# [Directions]
Determine how many lines in the entries below hold "check". Respond with that number only.

• • •

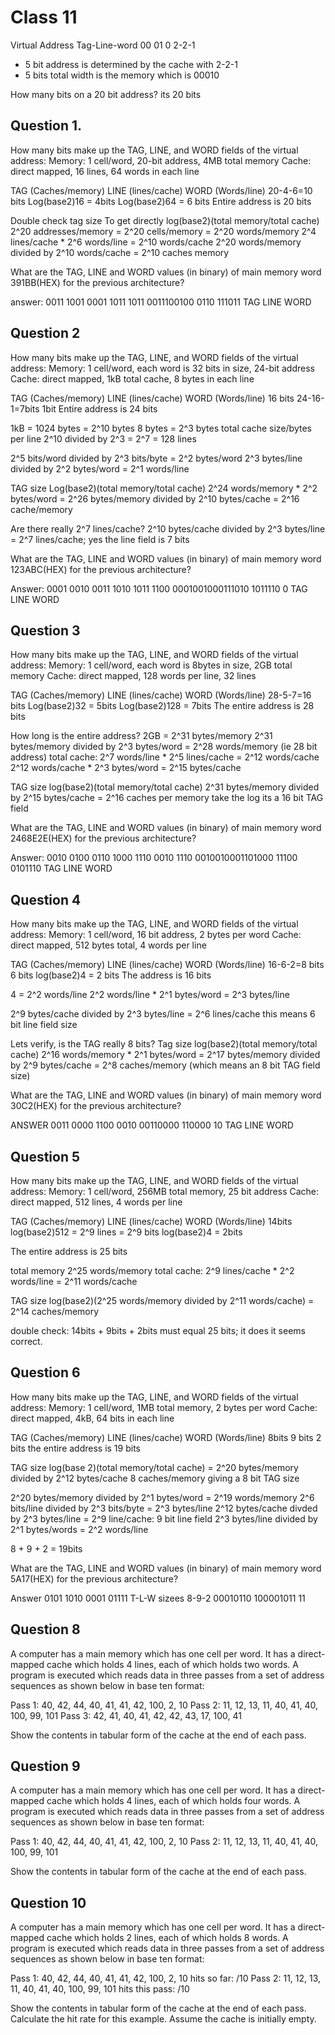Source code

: # Class 11

Virtual Address 
Tag-Line-word
00  01   0
2-2-1

- 5 bit address is determined by the cache with 2-2-1
- 5 bits total width is the memory which is 00010

How many bits on a 20 bit address? its 20 bits

## Question 1. 
How many bits make up the TAG, LINE, and WORD fields of the virtual address:
Memory: 1 cell/word, 20-bit address, 4MB total memory
Cache: direct mapped, 16 lines, 64 words in each line

TAG (Caches/memory)     LINE (lines/cache)      WORD (Words/line)
20-4-6=10 bits          Log(base2)16 = 4bits    Log(base2)64 = 6 bits
Entire address is 20 bits

Double check tag size
To get directly log(base2)(total memory/total cache)
2^20 addresses/memory = 2^20 cells/memory = 2^20 words/memory
2^4 lines/cache * 2^6 words/line = 2^10 words/cache
2^20 words/memory divided by 2^10 words/cache = 2^10 caches memory

What are the TAG, LINE and WORD values (in binary) of main memory word 391BB(HEX) for the previous architecture?

answer:     0011 1001 0001 1011 1011
            0011100100  0110    111011
            TAG         LINE    WORD

## Question 2 
How many bits make up the TAG, LINE, and WORD fields of the virtual address:
Memory: 1 cell/word, each word is 32 bits in size, 24-bit address
Cache: direct mapped, 1kB total cache, 8 bytes in each line

TAG (Caches/memory)     LINE (lines/cache)      WORD (Words/line)
16 bits                 24-16-1=7bits           1bit
Entire address is 24 bits

1kB = 1024 bytes = 2^10 bytes
8 bytes = 2^3 bytes
total cache size/bytes per line 2^10 divided by 2^3 = 2^7 = 128 lines

2^5 bits/word divided by 2^3 bits/byte = 2^2 bytes/word
2^3 bytes/line divided by 2^2 bytes/word = 2^1 words/line

TAG size
Log(base2)(total memory/total cache)
2^24 words/memory * 2^2 bytes/word = 2^26 bytes/memory divided by 2^10 bytes/cache = 2^16 cache/memory

Are there really 2^7 lines/cache?
2^10 bytes/cache divided by 2^3 bytes/line = 2^7 lines/cache; yes the line field is 7 bits

What are the TAG, LINE and WORD values (in binary) of main memory word 123ABC(HEX) for the previous architecture?

Answer: 0001 0010 0011 1010 1011 1100
        0001001000111010    1011110 0
        TAG                 LINE    WORD

## Question 3
How many bits make up the TAG, LINE, and WORD fields of the virtual address:
Memory: 1 cell/word, each word is 8bytes in size, 2GB total memory
Cache: direct mapped, 128 words per line, 32 lines

TAG (Caches/memory)     LINE (lines/cache)      WORD (Words/line)
28-5-7=16 bits          Log(base2)32 = 5bits    Log(base2)128 = 7bits
The entire address is 28 bits

How long is the entire address?
2GB = 2^31 bytes/memory
2^31 bytes/memory divided by 2^3 bytes/word = 2^28 words/memory (ie 28 bit address)
total cache: 2^7 words/line * 2^5 lines/cache = 2^12 words/cache
2^12 words/cache * 2^3 bytes/word = 2^15 bytes/cache

TAG size
log(base2)(total memory/total cache)
2^31 bytes/memory divided by 2^15 bytes/cache = 2^16 caches per memory
take the log its a 16 bit TAG field

What are the TAG, LINE and WORD values (in binary) of main memory word 2468E2E(HEX) for the previous architecture?

Answer: 0010 0100 0110 1000 1110 0010 1110
        0010010001101000   11100  0101110
        TAG                 LINE   WORD

## Question 4
How many bits make up the TAG, LINE, and WORD fields of the virtual address:
Memory: 1 cell/word, 16 bit address, 2 bytes per word
Cache: direct mapped, 512 bytes total, 4 words per line

TAG (Caches/memory)     LINE (lines/cache)      WORD (Words/line)
16-6-2=8 bits           6 bits                  log(base2)4 = 2 bits
The address is 16 bits

4 = 2^2 words/line
2^2 words/line * 2^1 bytes/word = 2^3 bytes/line

2^9 bytes/cache divided by 2^3 bytes/line = 2^6 lines/cache this means 6 bit line field size

Lets verify, is the TAG really 8 bits?
Tag size
log(base2)(total memory/total cache)
2^16 words/memory * 2^1 bytes/word = 2^17 bytes/memory divided by 2^9 bytes/cache = 2^8 caches/memory
(which means an 8 bit TAG field size)

What are the TAG, LINE and WORD values (in binary) of main memory word 30C2(HEX) for the previous architecture?

ANSWER  0011 0000 1100 0010
        00110000    110000  10
        TAG         LINE    WORD

## Question 5
How many bits make up the TAG, LINE, and WORD fields of the virtual address:
Memory: 1 cell/word, 256MB total memory, 25 bit address
Cache: direct mapped, 512 lines, 4 words per line

TAG (Caches/memory)     LINE (lines/cache)                      WORD (Words/line)
14bits                  log(base2)512 = 2^9 lines = 2^9 bits    log(base2)4 = 2bits

The entire address is 25 bits

total memory 2^25 words/memory
total cache: 2^9 lines/cache * 2^2 words/line = 2^11 words/cache

TAG size 
log(base2)(2^25 words/memory divided by 2^11 words/cache) = 2^14 caches/memory

double check: 14bits + 9bits + 2bits must equal 25 bits; it does it seems correct.


## Question 6
How many bits make up the TAG, LINE, and WORD fields of the virtual address:
Memory: 1 cell/word, 1MB total memory, 2 bytes per word
Cache: direct mapped, 4kB, 64 bits in each line

TAG (Caches/memory)     LINE (lines/cache)      WORD (Words/line)
8bits                   9 bits                  2 bits
the entire address is 19 bits

TAG size
log(base 2)(total memory/total cache) = 2^20 bytes/memory divided by 2^12 bytes/cache
8 caches/memory giving a 8 bit TAG size

2^20 bytes/memory divided by 2^1 bytes/word = 2^19 words/memory
2^6 bits/line divided by 2^3 bits/byte = 2^3 bytes/line
2^12 bytes/cache divded by 2^3 bytes/line = 2^9 line/cache: 9 bit line field
2^3 bytes/line divided by 2^1 bytes/words = 2^2 words/line

8 + 9 + 2 = 19bits

What are the TAG, LINE and WORD values (in binary) of main memory word 5A17(HEX) for the previous architecture?

Answer  0101 1010 0001 01111        T-L-W sizees 8-9-2
        00010110 100001011 11



## Question 8
A computer has a main memory which has one cell per word. It has a direct-mapped cache which holds 4 lines, each of which holds two words. A program is executed which reads data in three passes from a set of address sequences as shown below in base ten format: 

Pass 1: 40, 42, 44, 40, 41, 41, 42, 100, 2, 10 
Pass 2: 11, 12, 13, 11, 40, 41, 40, 100, 99, 101 
Pass 3: 42, 41, 40, 41, 42, 42, 43, 17, 100, 41 

Show the contents in tabular form of the cache at the end of each pass.


## Question 9
A computer has a main memory which has one cell per word. It has a direct-mapped cache which holds 4 lines, each of which holds four words. A program is executed which reads data in three passes from a set of address sequences as shown below in base ten format: 

Pass 1: 40, 42, 44, 40, 41, 41, 42, 100, 2, 10 
Pass 2: 11, 12, 13, 11, 40, 41, 40, 100, 99, 101 

Show the contents in tabular form of the cache at the end of each pass.

## Question 10
A computer has a main memory which has one cell per word. It has a direct-mapped cache which holds 2 lines, each of which holds 8 words. A program is executed which reads data in three passes from a set of address sequences as shown below in base ten format: 

Pass 1: 40, 42, 44, 40, 41, 41, 42, 100, 2, 10      hits so far: /10
Pass 2: 11, 12, 13, 11, 40, 41, 40, 100, 99, 101    hits this pass: /10

Show the contents in tabular form of the cache at the end of each pass. Calculate the hit rate for this example. Assume the cache is initially empty.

• • •

# [Answer below]
2